The press’ anti-Ellis campaign might never have achieved critical mass if our civic and metapolitical environment had stayed where it was in 2014. Ellis gets flayed now because of the perception that he landed in the slipstream of a mid-decade trend known as the “Alt Right.” But if Ellis is really a part of anything, it’s the Push-Back Movement, which has been around since forever, with writers and artists as the likeliest members, often displaying oddball traits that strangers read as willful eccentricity: never learning to drive; writing with a fountain pen (or even dip pen); and taking issue with such preposterous fads as the victim culture.

As mentioned, the ball got rolling with a 2014 ViceUK [5] interview, which Ellis soon revisited in a 2015 Vanity Fair [7] follow-up.
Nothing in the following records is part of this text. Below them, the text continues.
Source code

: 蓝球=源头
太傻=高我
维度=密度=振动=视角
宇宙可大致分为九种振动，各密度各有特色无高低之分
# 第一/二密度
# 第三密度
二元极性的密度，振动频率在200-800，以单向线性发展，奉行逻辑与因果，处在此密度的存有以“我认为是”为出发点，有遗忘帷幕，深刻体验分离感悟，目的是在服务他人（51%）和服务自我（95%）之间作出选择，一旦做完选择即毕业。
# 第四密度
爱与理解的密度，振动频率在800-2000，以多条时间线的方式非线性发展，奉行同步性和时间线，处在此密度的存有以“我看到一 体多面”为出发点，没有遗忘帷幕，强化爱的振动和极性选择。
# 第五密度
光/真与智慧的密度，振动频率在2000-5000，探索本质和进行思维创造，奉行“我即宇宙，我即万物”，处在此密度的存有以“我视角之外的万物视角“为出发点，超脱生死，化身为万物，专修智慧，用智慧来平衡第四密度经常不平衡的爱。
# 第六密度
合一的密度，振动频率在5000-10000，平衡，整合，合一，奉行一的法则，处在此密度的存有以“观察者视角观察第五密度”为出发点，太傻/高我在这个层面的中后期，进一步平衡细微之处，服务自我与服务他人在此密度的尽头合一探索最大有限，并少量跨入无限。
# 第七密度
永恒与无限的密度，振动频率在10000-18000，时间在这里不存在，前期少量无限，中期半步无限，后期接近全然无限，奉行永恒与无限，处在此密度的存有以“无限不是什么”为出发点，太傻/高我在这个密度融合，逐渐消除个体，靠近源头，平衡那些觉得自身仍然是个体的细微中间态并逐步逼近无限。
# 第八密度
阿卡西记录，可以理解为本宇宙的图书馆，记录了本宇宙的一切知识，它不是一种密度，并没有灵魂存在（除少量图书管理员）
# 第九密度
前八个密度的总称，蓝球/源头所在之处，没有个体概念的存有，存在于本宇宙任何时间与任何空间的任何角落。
In the latter piece, Ellis tells of a fight he had with someone over cyber-“bullying” [sic], which Ellis argued is hardly the same as “hands-on bullying.” They were specifically arguing about the 2010 Tyler Clementi case. Clementi – an 18-year-old blond, bespectacled classical musician and Rutgers freshman – committed suicide by jumping off the George Washington Bridge one night. In the popular, social-media account, Clementi killed himself because he was cyber-bullied by a roommate, who set up a secret webcam video of Clementi having sex with a homosexual pickup from the street.

Ellis argued that Clementi was a “weakling,” another Generation Wuss snowflake. This would be a fair judgment if there were no more to the story, but of course there was. As Ellis wonders, “[w]as this a deeply troubled young person who simply snapped because he was brought down by his own shame and then was turned into a victim/hero . . . by a press eager to present the case out of context . . . ?” Indubitably. Suicides aren’t sudden one-offs. Clementi was likely borderline-suicidal in the past. And there could also have been something about his trick he didn’t want people to see. I assume it wasn’t Paul Preppy, last spring’s Lawrenceville lacrosse captain. No, the kid wasn’t “cyber-bullied” to death. Stories like this are often incomplete, and slanted, to elicit a certain response. But if you suggest the facts aren’t all there, you can get called out for lack of compassion.

More recently, Ellis been laced out for not acting horrified every time clickbait merchants shout racism! at a public personality. In White, Ellis recalls the 2018 fuss over famous television star Roseanne Barr, who sent a late-night tweet about Valerie Jarrett looking like a character from Planet of the Apes. After book publication in April, an interviewer from The New Yorker [8] focused on this Barr tweet as an item of strategic interest, and pretended to be seriously appalled when Ellis didn’t see what the big deal was: “Yeah, that’s a tweet. I don’t know. It’s whatever . . .”

The interviewer kept trying to buttonhole the apolitical, never-voted Ellis with “gotcha” political questions about Trump, Charlottesville, and “racism.” And Ellis kept up his ineffably-blasé routine. And then other [9] publications piled on, posting snippets [10] of this irresistible interview as fair-use clickbait.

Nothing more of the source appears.